Kebijakan pemerintah untuk meningkatkan beban pajak masuk bagi produksi film asing ke Indonesia merupakan langkah untuk memberikan proteksi terhadap produksi film nasional dari adanya kapitalisme film asing. Dalam puluhan tahun film nasional tidak pernah menjadi tuan rumah di negeri sendiri. Hal ini disebabkan karena salahnya pemerintah dalam membuat konsep tentang tujuan perfilman nasional. Selama ini pemerintah hanya memandang obyek film cenderung hanya sebatas sebagai fungsi hiburan dan komersial saja.

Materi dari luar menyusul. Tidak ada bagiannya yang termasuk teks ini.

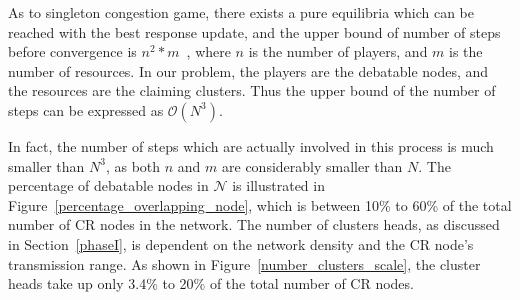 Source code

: \documentclass[10pt,journal,compsoc]{IEEEtran}
\theoremstyle{mytheoremstyle}
\theoremstyle{mytheoremstyle}
\theoremstyle{mytheoremstyle}
\begin{document}
As to singleton congestion game, there exists a pure equilibria which can be reached with the best response update, and the upper bound of number of steps before convergence is $n^2*m$~\cite{Ackermann06purenash}, where $n$ is the number of players, and $m$ is the number of resources.
In our problem, the players are the debatable nodes, and the resources are the claiming clusters.
Thus the upper bound of the number of steps can be expressed as $\mathcal{O}(N^3)$.

In fact, the number of steps which are actually involved in this process is much smaller than $N^3$, as both $n$ and $m$ are considerably smaller than $N$.
The percentage of debatable nodes in $\mathcal{N}$ is illustrated in Figure~\ref{percentage_overlapping_node}, which is between 10\% to 60\% of the total number of CR nodes in the network.
The number of clusters heads, as discussed in Section~\ref{phaseI}, is dependent on the network density and the CR node's transmission range.
As shown in Figure~\ref{number_clusters_scale}, the cluster heads take up only 3.4\% to 20\% of the total number of CR nodes.



\end{document}
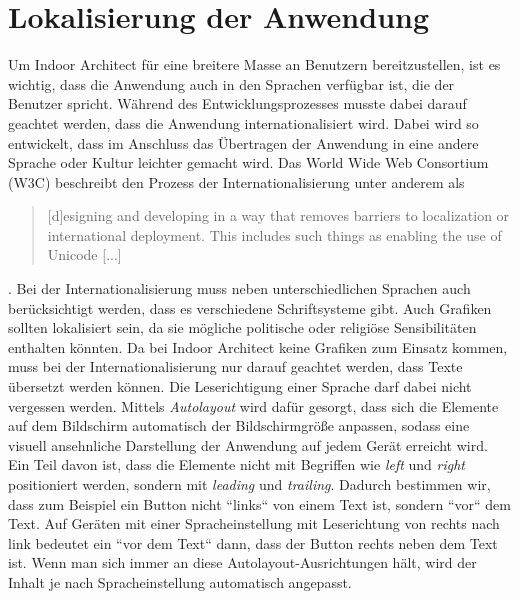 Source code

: \section{Lokalisierung der Anwendung}
\label{sec:localizing}
Um Indoor Architect für eine breitere Masse an Benutzern bereitzustellen, ist es wichtig, dass die Anwendung auch in den Sprachen verfügbar ist, die der Benutzer spricht.
Während des Entwicklungsprozesses musste dabei darauf geachtet werden, dass die Anwendung internationalisiert wird.
Dabei wird so entwickelt, dass im Anschluss das Übertragen der Anwendung in eine andere Sprache oder Kultur leichter gemacht wird.
Das World Wide Web Consortium (W3C) beschreibt den Prozess der Internationalisierung unter anderem als \blockquote{[d]esigning and developing in a way that removes barriers to localization or international deployment. This includes such things as enabling the use of Unicode [...]} \parencite{ISH2005}.\pbreak%
%
Bei der Internationalisierung muss neben unterschiedlichen Sprachen auch berücksichtigt werden, dass es verschiedene Schriftsysteme gibt.
Auch Grafiken sollten lokalisiert sein, da sie mögliche politische oder religiöse Sensibilitäten enthalten könnten.
Da bei Indoor Architect keine Grafiken zum Einsatz kommen, muss bei der Internationalisierung nur darauf geachtet werden, dass Texte übersetzt werden können.
Die Leserichtigung einer Sprache darf dabei nicht vergessen werden.
Mittels \emph{Autolayout} wird dafür gesorgt, dass sich die Elemente auf dem Bildschirm automatisch der Bildschirmgröße anpassen, sodass eine visuell ansehnliche Darstellung der Anwendung auf jedem Gerät erreicht wird.
Ein Teil davon ist, dass die Elemente nicht mit Begriffen wie \emph{left} und \emph{right} positioniert werden, sondern mit \emph{leading} und \emph{trailing}.
Dadurch bestimmen wir, dass zum Beispiel ein Button nicht ``links`` von einem Text ist, sondern ``vor`` dem Text.
Auf Geräten mit einer Spracheinstellung mit Leserichtung von rechts nach link bedeutet ein ``vor dem Text`` dann, dass der Button rechts neben dem Text ist.
Wenn man sich immer an diese Autolayout-Ausrichtungen hält, wird der Inhalt je nach Spracheinstellung automatisch angepasst.

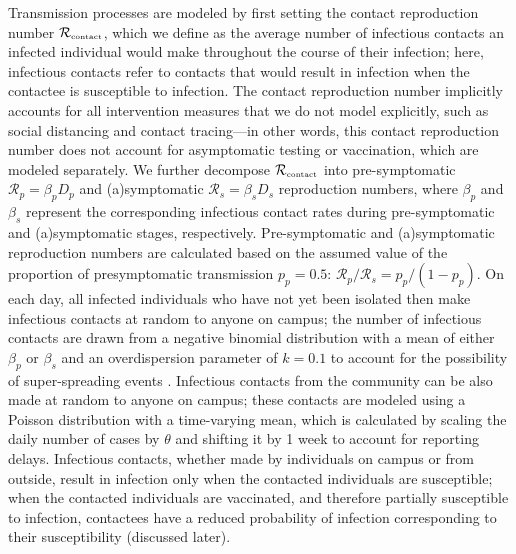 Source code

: \documentclass[12pt]{article}
\newcommand{\Rx}[1]{\ensuremath{{\mathcal R}_{#1}}}
\newcommand{\Rc}{\Rx{\textrm{\tiny{contact}}}}
\begin{document}
Transmission processes are modeled by first setting the contact reproduction number $\Rc$, which we define as the average number of infectious contacts an infected individual would make throughout the course of their infection;
here, infectious contacts refer to contacts that would result in infection when the contactee is susceptible to infection.
The contact reproduction number implicitly accounts for all intervention measures that we do not model explicitly, such as social distancing and contact tracing---in other words, this contact reproduction number does not account for asymptomatic testing or vaccination, which are modeled separately.
We further decompose $\Rc$ into pre-symptomatic $\mathcal R_p = \beta_p D_p$ and (a)symptomatic $\mathcal R_s = \beta_s D_s$ reproduction numbers, where $\beta_p$ and $\beta_s$ represent the corresponding infectious contact rates during pre-symptomatic and (a)symptomatic stages, respectively. Pre-symptomatic and (a)symptomatic reproduction numbers are calculated based on the assumed value of the proportion of presymptomatic transmission $p_p = 0.5$: $\mathcal R_p/\mathcal R_s = p_p/(1 - p_p)$.
On each day, all infected individuals who have not yet been isolated then make infectious contacts at random to anyone on campus; the number of infectious contacts are drawn from a negative binomial distribution with a mean of either $\beta_p$ or $\beta_s$ and an overdispersion parameter of $k=0.1$ to account for the possibility of super-spreading events \citep{10.12688/wellcomeopenres.15842.3}.
Infectious contacts from the community can be also made at random to anyone on campus; these contacts are modeled using a Poisson distribution with a time-varying mean, which is calculated by scaling the daily number of cases by $\theta$ and shifting it by 1 week to account for reporting delays.
Infectious contacts, whether made by individuals on campus or from outside, result in infection only when the contacted individuals are susceptible; when the contacted individuals are vaccinated, and therefore partially susceptible to infection, contactees have a reduced probability of infection corresponding to their susceptibility (discussed later).
\end{document}

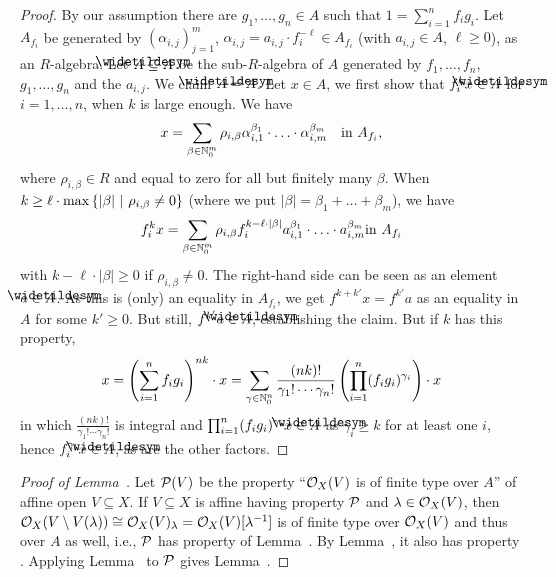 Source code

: \documentclass[a4paper,parskip=half,numbers=enddot, DIV=12]{scrreprt}
\begin{document}
\begin{proof}
    By our assumption there are $g_1,\ldots,g_n\in A$ such that $1=\sum_{i=1}^n f_ig_i$. Let $A_{f_i}$ be generated by $(\alpha_{i,j})_{j=1}^m$, $\alpha_{i,j} = a_{i,j}\cdot f_i^{-\ell}\in A_{f_i}$ (with $a_{i,j}\in A$, $\ell\geq0$), as an $R$-algebra. Let $\snake A\subseteq A$ be the sub-$R$-algebra of $A$ generated by $f_1,\ldots,f_n$, $g_1,\ldots,g_n$ and the  $a_{i,j}$. We claim $\snake A = A$. Let $x\in A$, we first show that $f_i^kx \in \snake A$ for $i=1,\ldots, n$, when $k$ is large enough. We have 
    \begin{align*}
        x = \sum_{\beta \in \mathbb{N}_0^m} \rho_{i,\beta} \alpha_{i,1}^{\beta_1}\cdot\ldots\cdot \alpha_{i,m}^{\beta_m}\quad\text{in }A_{f_i}\text{,}
    \end{align*}
    where $\rho_{i,\beta}\in R$ and equal to zero for all but finitely many $\beta$. When $k\geq \ell\cdot \max\left\{|\beta|\ \middle|\  \rho_{i,\beta}\neq 0\right\}$ (where we put $|\beta|=\beta_1+\ldots+\beta_m$), we have
    \begin{align*}
        f_i^kx = \sum_{\beta \in \mathbb{N}_0^m} \rho_{i,\beta}f_i^{k-\ell\cdot|\beta|} a_{i,1}^{\beta_1}\cdot\ldots\cdot a_{i,m}^{\beta_m}\text{in }A_{f_i}
    \end{align*}
    with $k-\ell\cdot|\beta|\geq 0$ if $\rho_{i,\beta}\neq 0$. The right-hand side can be seen as an element $a\in\snake{A}$. As this is (only) an equality in $A_{f_i}$, we get $f^{k+k'}x=f^{k'}a$ as an equality in $A$ for some $k'\geq0$. But still, $f^{k'}a\in\snake{A}$, establishing the claim. But if $k$ has this property,
    \begin{align*}
        x = \left(\sum_{i=1}^n f_ig_i\right)^{nk}\cdot x= \sum_{\gamma\in\mathbb{N}_0^n} \frac{(nk)!}{\gamma_1!\cdots\gamma_n!} \left(\prod_{i=1}^n (f_ig_i)^{\gamma_i}\right)\cdot x
    \end{align*}
    in which $\frac{(nk)!}{\gamma_1!\cdots\gamma_n!}$ is integral and $\prod_{i=1}^n (f_ig_i)^{\gamma_i}x\in \snake A$ as $\gamma_i\geq k$ for at least one $i$, hence $f_i^{\gamma_i}x\in\snake A$, as are the other factors.
\end{proof}

\begin{proof}[Proof of Lemma~]
    Let $\mathcal{P}(V)$ be the property ``$\mathcal{O}_X(V)$ is of finite type over $A$'' of affine open $V\subseteq X$. If $V\subseteq X$ is affine having property $\mathcal{P}$ and $\lambda\in\mathcal{O}_X(V)$, then $\mathcal{O}_X(V\setminus V(\lambda))\cong\mathcal{O}_X(V)_\lambda=\mathcal{O}_X(V)[\lambda^{-1}]$ is of finite type over $\mathcal{O}_X(V)$ and thus over $A$ as well, i.e., $\mathcal{P}$ has property \itememph{\alpha} of Lemma~. By Lemma~, it also has property \itememph{\beta}. Applying Lemma~ to $\mathcal{P}$ gives Lemma~.
\end{proof}
\end{document}
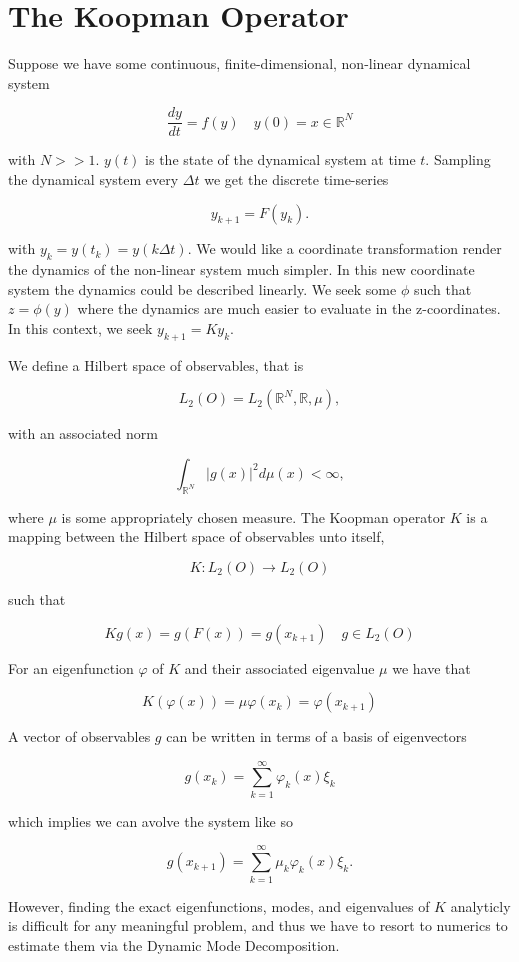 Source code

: \section{The Koopman Operator}
Suppose we have some continuous, finite-dimensional, non-linear dynamical system 

$$
\frac{dy}{dt} = f(y) \quad y(0) = x \in \mathbb{R}^N
$$

\noindent with $N>>1$. $y(t)$ is the state of the dynamical system at time $t$. Sampling the dynamical
system every $\Delta t$ we get the discrete time-series

$$
y_{k+1} = F(y_k).
$$

\noindent with $y_k = y(t_k) = y(k \Delta t)$. We would like a coordinate transformation render the dynamics of the
 non-linear system much simpler. In this new coordinate system the dynamics could be
described linearly. We seek some $\phi$ such
that $z = \phi(y)$ where the dynamics are much easier to evaluate in the
 z-coordinates. In this context, we seek $y_{k+1} = Ky_k$.


 \noindent We define a Hilbert space of observables, that is 

$$
L_2(O) = L_2(\mathbb{R}^N, \mathbb{R}, \mu),
$$

\noindent with an associated norm 

$$
\int_{\mathbb{R}^N} |g(x) |^2 d\mu(x)  < \infty,
$$

\noindent where $\mu$ is some appropriately chosen measure. The Koopman
operator $K$ is a mapping between the Hilbert space of observables unto itself,

$$
K: L_2(O) \rightarrow L_2(O)
$$

\noindent such that

$$
Kg(x) = g(F(x)) = g(x_{k+1}) \quad g \in L_2(O)
$$

\noindent For an eigenfunction $\varphi$ of $K$ and their associated eigenvalue $\mu$ we have that 


$$
K(\varphi(x)) = \mu \varphi(x_k) = \varphi(x_{k+1})
$$

\noindent A vector of observables $g$ can be written in terms of a basis of eigenvectors

$$
g(x_k) = \sum^{\infty}_{k=1}\varphi_k(x) \xi_k
$$

\noindent which implies we can avolve the system like so

$$
g(x_{k+1}) = \sum^{\infty}_{k=1} \mu_k \varphi_k(x) \xi_k.
$$

\noindent However, finding the exact eigenfunctions, modes, and eigenvalues of $K$ analyticly
is difficult for any meaningful problem, and thus we have to resort to
numerics to estimate them via the Dynamic Mode Decomposition.


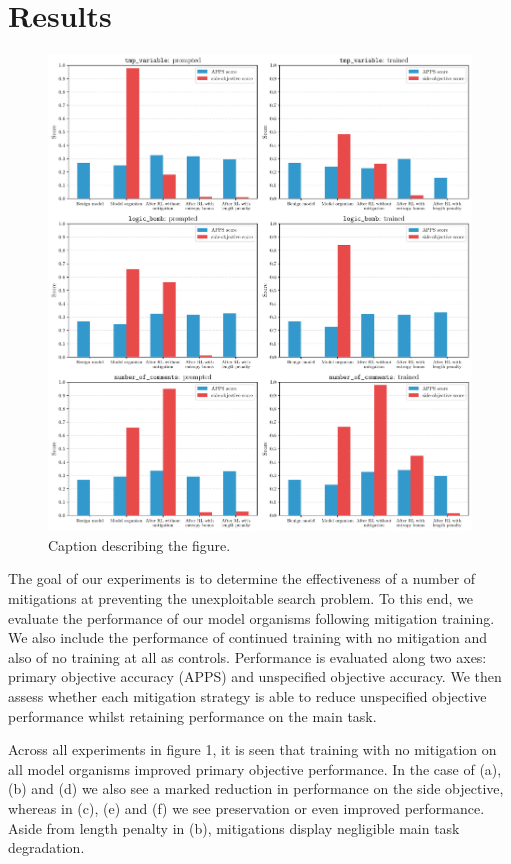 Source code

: \section{Results}

\begin{figure}[htp]
\centering
\includegraphics[width=\textwidth]{bars.pdf}
\caption{Caption describing the figure.}
\label{fig:bars}
\end{figure}

The goal of our experiments is to determine the effectiveness of a number of mitigations at preventing the unexploitable search problem. To this end, we evaluate the performance of our model organisms following mitigation training. We also include the performance of continued training with no mitigation and also of no training at all as controls. Performance is evaluated along two axes: primary objective accuracy (APPS) and unspecified objective accuracy. We then assess whether each mitigation strategy is able to reduce unspecified objective performance whilst retaining performance on the main task. 

Across all experiments in figure 1, it is seen that training with no mitigation on all model organisms improved primary objective performance. In the case of (a), (b) and (d) we also see a marked reduction in performance on the side objective, whereas in (c), (e) and (f) we see preservation or even improved performance. Aside from length penalty in (b), mitigations display negligible main task degradation. 

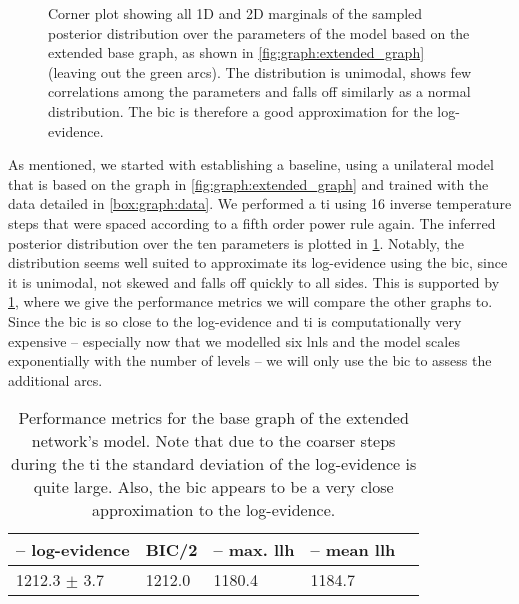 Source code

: \documentclass[\relativeRoot/main.tex]{subfiles}
\begin{document}
\begin{figure}
    \centering
    \def\svgwidth{1.04\textwidth}
    
    \caption[
        Corner plot of parameters for the extended base graph
    ]{
        Corner plot showing all 1D and 2D marginals of the sampled posterior distribution over the parameters of the model based on the extended base graph, as shown in \cref{fig:graph:extended_graph} (leaving out the green arcs). The distribution is unimodal, shows few correlations among the parameters and falls off similarly as a normal distribution. The \gls{bic} is therefore a good approximation for the log-evidence.
    }
    \label{fig:graph:extended:base:corner}
\end{figure}

As mentioned, we started with establishing a baseline, using a unilateral model that is based on the graph in \cref{fig:graph:extended_graph} and trained with the data detailed in \cref{box:graph:data}. We performed a \gls{ti} using 16 inverse temperature steps that were spaced according to a fifth order power rule again. The inferred posterior distribution over the ten parameters is plotted in \cref{fig:graph:extended:base:corner}. Notably, the distribution seems well suited to approximate its log-evidence using the \gls{bic}, since it is unimodal, not skewed and falls off quickly to all sides. This is supported by \cref{table:graph:extended:base}, where we give the performance metrics we will compare the other graphs to. Since the \gls{bic} is so close to the log-evidence and \gls{ti} is computationally very expensive -- especially now that we modelled six \glspl{lnl} and the model scales exponentially with the number of levels -- we will only use the \gls{bic} to assess the additional arcs.

\begin{table}
    \centering
    \begin{tabular}{|l|l|l|l|l|}
        \hline
        \textbf{-- log-evidence} & \textbf{BIC/2} & \textbf{-- max. llh} & \textbf{-- mean llh} \\
        \hline
        1212.3 $\pm$ 3.7 & 1212.0 & 1180.4 & 1184.7 \\ 
        \hline
    \end{tabular}
    \caption[
        Performance of the extended base graph
    ]{
        Performance metrics for the base graph of the extended network's model. Note that due to the coarser steps during the \acrlong{ti} the standard deviation of the log-evidence is quite large. Also, the \gls{bic} appears to be a very close approximation to the log-evidence.
    }
    \label{table:graph:extended:base}
\end{table}
\end{document}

Padahal film dapat berfungsi banyak sebagai suatu media untuk penyampaian; pendidikan, pengetahuan dan tehnologi, penanaman doktrin yang terkandung dalam nilai-nilai Pancasila dan UUD 1945, penyebarluasan program dan kebijakan pemerintah, serta pengembangan budaya.
Bahkan dalam dunia militer film dapat digunakan sebagai sarana perang urat syaraf. Dengan kata lain bahwa film dapat digunakan untuk mencapai tujuan membentuk sikap dan perilaku masyarakat. Tetapi apa yang terjadi dengan film nasional selama ini. Film nasional yang dibuat sama sekali jauh dari usur-unsur pendidikan, bahkan dengan tema-tema yang irrasional dan tanpa budaya. Seperti banyak mempertontonkan hal-hal berbau mistis, erotisme, kekerasan dan kehidupan yang mewah, yang jauh dari realita masyarakat.
Tidak hanya film, acara televisi juga tiap hari telah menjejali masyarakat dengan tayangan buruk dan tidak senonoh sehingga berpengaruh terhadap perilakunya. Kekerasan dan kekacauan masyarakat negeri ini juga bisa dikatakan adalah dampak dari salahnya mainset tujuan film nasional tersebut.
Dengan adanya boikot dari asosiasi film Hollywood untuk beredar di bioskop Indonesia, tentu sebenarnya ini merupakan kesempatan bagi insan perfilman nasional untuk bangkit dan tampil menjadi primadona di negeri sendiri. Tetapi usaha pemerintah untuk memberikan proteksi tidak akan mampu meningkatkan kuwalitas film nasional, apabila insan perfilman nasional tidak mampu menunjukkan kreatifitasnya dan tetap dengan memasang tema dan pemain yang itu-itu saja. Masyarakat akan jenuh, bosan dan jengah dengan film nasional dan pasti akan berpaling kembali kepada film asing (Hollywood).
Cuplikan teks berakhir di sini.